Through all these contacts, I found out that my first boyfriend from high school is now an award-winning photographer, and has been specializing in photography of special-needs children, with a focus on autism. I dropped him a note just now to let him know about the past quarter-century, and to tell him about Sierra. It will be interesting to know how things have turned out for him, and how he has gotten interested in autism (does he have a child with autism as well? is it a challenge professionally to photograph people who don't love to pose for photos?).

Isn't life strange?

Keggy
05-06-2008, 08:13 PM
There are no coincidences. You have a message for each other. Hopefully you will all take advantage of what opportunity arrises from this.

Geeze laura, haven't you read the Tenth insight?

Kristen (ColeysMom)
05-07-2008, 10:00 AM
Yeah, I agree...people come & go through your life for a reason!

How exciting! I can't wait to hear what happens next!

The Pogue
05-07-2008, 03:50 PM
Have a great time at your reunion. The 25th was the only one I went to, and I am very glad I went.

I re-established ties with a friend from long ago. We have far more in common now than during high school. It amazes us both the parallel turns our lives have taken; challenges we worked through which made us stronger people.

The Pogue
05-07-2008, 04:01 PM
Not to hijack your thread, but another thought just occurred to me.

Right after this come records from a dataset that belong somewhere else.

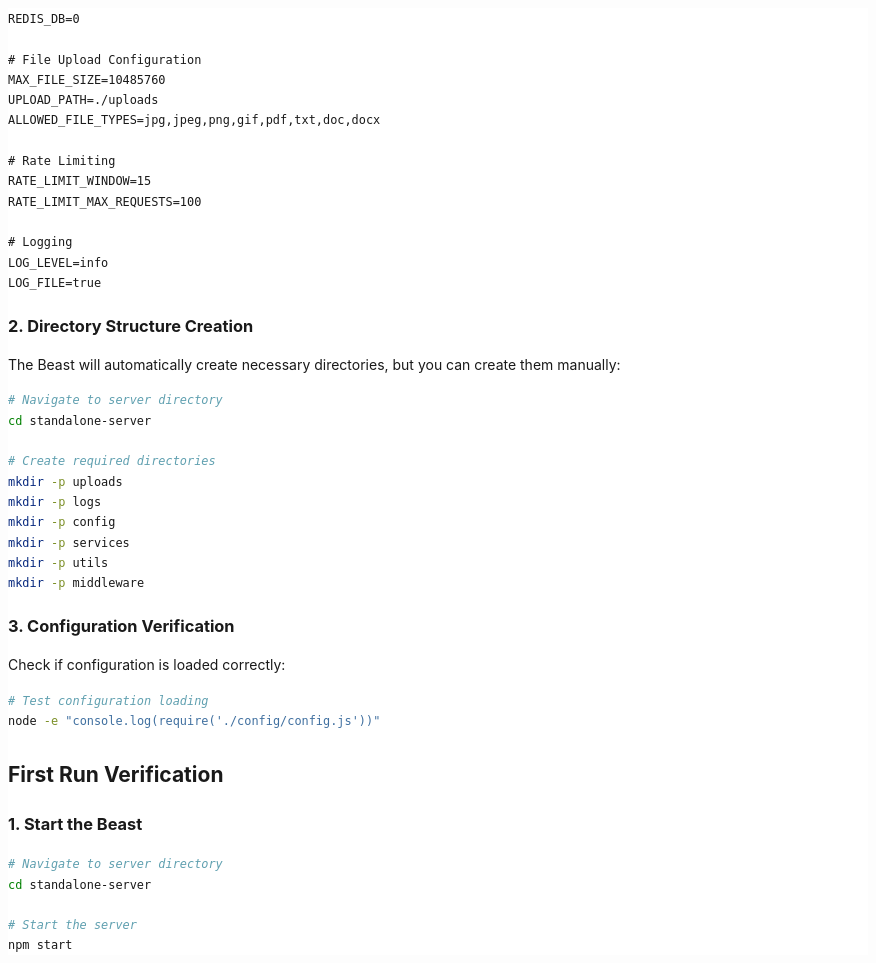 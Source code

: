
 ```env
REDIS_DB=0

# File Upload Configuration
MAX_FILE_SIZE=10485760
UPLOAD_PATH=./uploads
ALLOWED_FILE_TYPES=jpg,jpeg,png,gif,pdf,txt,doc,docx

# Rate Limiting
RATE_LIMIT_WINDOW=15
RATE_LIMIT_MAX_REQUESTS=100

# Logging
LOG_LEVEL=info
LOG_FILE=true
```

### 2. Directory Structure Creation

The Beast will automatically create necessary directories, but you can create them manually:

```bash
# Navigate to server directory
cd standalone-server

# Create required directories
mkdir -p uploads
mkdir -p logs
mkdir -p config
mkdir -p services
mkdir -p utils
mkdir -p middleware
```

### 3. Configuration Verification

Check if configuration is loaded correctly:

```bash
# Test configuration loading
node -e "console.log(require('./config/config.js'))"
```

## First Run Verification

### 1. Start the Beast

```bash
# Navigate to server directory
cd standalone-server

# Start the server
npm start
```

The man who served as my mentor when I first entered the professional world became a lifelong friend. We've both moved across several states and changed jobs since working together 25 years ago. We recently talked, and it occurred to me that we wind up seeking each other out when during 'transition points' in our lives: child birth, divorce, cross-country moves, children reaching adulthood, personal and professional crises, etc.

25 years post-high school is a period when we many of us are loosing our parents, or having to look at long-term care, our children are reaching adulthood, we're well-established in our fields, but may be re-evaluating whether we've followed our dreams, etc. Maybe these issues cause us to think back to high school, which was essentially a 4- year transitionary period from childhood to adulthood.

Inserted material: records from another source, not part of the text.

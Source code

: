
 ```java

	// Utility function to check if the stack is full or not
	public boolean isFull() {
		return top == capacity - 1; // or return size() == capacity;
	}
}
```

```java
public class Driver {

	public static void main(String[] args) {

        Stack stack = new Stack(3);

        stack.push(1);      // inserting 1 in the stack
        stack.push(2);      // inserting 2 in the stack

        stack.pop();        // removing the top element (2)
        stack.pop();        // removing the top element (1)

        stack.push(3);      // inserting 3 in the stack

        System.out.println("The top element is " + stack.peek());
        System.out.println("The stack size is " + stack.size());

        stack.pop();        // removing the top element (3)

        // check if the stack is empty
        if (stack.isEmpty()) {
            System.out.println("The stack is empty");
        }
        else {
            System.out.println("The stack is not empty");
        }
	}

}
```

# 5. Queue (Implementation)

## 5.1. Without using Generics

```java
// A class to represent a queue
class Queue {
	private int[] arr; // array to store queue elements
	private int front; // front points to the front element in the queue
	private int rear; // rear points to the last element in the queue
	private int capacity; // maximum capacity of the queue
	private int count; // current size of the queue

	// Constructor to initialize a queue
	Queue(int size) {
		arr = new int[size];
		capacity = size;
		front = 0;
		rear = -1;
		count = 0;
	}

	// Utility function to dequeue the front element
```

Ok, I'm babbling like an idiot now. On with the thread...

LauraP
05-08-2008, 09:24 AM
Not babbling--in fact, I think 25 years is a big deal. I've gotten notes from several people now who I didn't even think remembered me (I was a nerdy quiet student and didn't do ANY extracurricular activities, and only dated a couple of guys), and we all appear to have had the scenic tour of life now. Found out through the photographer ex that the other boyfriend still lives in Nashville and has a kid with Asperger's (sensing a theme here?) and is getting his Masters in Social Work. Another friend who I had lost touch with has 3 kids, and has drifted among different jobs in creative fields. Nobody seems to have stuck with a "career track"--in fact, of all the people I knew then, I felt like I was the least driven (in fact, being a program manager now--basically administering the work that other scientists do--I frequently feel the same way).But I've stuck to an academic track and now to a career track that has worked well for me. High school is a lousy predictor of "most likely to"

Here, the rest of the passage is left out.